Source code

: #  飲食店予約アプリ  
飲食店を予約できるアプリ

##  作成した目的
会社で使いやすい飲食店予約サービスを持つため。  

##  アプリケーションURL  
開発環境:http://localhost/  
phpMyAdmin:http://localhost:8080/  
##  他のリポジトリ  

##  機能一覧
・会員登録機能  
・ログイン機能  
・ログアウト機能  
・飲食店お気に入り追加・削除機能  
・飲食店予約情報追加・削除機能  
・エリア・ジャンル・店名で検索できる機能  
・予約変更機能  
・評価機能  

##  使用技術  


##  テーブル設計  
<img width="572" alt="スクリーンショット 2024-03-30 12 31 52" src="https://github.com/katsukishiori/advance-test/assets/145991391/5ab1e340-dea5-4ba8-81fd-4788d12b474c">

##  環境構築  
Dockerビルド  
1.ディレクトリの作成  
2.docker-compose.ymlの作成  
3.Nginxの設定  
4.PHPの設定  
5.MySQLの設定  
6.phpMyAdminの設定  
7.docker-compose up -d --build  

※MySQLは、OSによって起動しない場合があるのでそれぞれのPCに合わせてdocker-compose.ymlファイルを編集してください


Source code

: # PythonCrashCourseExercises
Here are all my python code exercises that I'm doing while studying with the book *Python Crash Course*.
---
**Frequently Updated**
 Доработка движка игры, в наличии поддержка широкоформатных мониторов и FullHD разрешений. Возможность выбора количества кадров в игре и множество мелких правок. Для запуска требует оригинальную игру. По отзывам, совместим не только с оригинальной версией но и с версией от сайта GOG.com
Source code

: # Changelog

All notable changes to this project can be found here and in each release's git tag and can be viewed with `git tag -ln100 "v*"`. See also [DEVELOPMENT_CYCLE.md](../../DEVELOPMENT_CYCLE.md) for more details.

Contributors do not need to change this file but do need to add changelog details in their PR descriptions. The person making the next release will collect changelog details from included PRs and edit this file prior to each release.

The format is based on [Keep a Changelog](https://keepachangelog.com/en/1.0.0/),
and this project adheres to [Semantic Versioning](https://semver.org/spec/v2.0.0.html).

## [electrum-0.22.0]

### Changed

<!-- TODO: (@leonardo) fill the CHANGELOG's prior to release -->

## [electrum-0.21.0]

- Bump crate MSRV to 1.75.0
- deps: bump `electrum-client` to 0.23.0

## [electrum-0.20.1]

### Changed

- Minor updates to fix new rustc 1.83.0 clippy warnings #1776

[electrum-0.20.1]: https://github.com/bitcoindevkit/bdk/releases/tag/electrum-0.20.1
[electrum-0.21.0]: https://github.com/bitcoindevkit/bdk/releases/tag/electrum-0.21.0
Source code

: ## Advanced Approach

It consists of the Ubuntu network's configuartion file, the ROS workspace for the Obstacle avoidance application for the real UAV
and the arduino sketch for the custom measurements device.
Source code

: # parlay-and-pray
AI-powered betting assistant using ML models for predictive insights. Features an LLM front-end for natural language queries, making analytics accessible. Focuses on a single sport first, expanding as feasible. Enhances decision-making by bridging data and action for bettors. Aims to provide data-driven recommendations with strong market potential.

-=-=-

Problem requirements
Could you copy each line of the material that holds "project"?

Solution for this problem
All notable changes to this project can be found here and in each release's git tag and can be viewed with `git tag -ln100 "v*"`. See also [DEVELOPMENT_CYCLE.md](../../DEVELOPMENT_CYCLE.md) for more details.
and this project adheres to [Semantic Versioning](https://semver.org/spec/v2.0.0.html).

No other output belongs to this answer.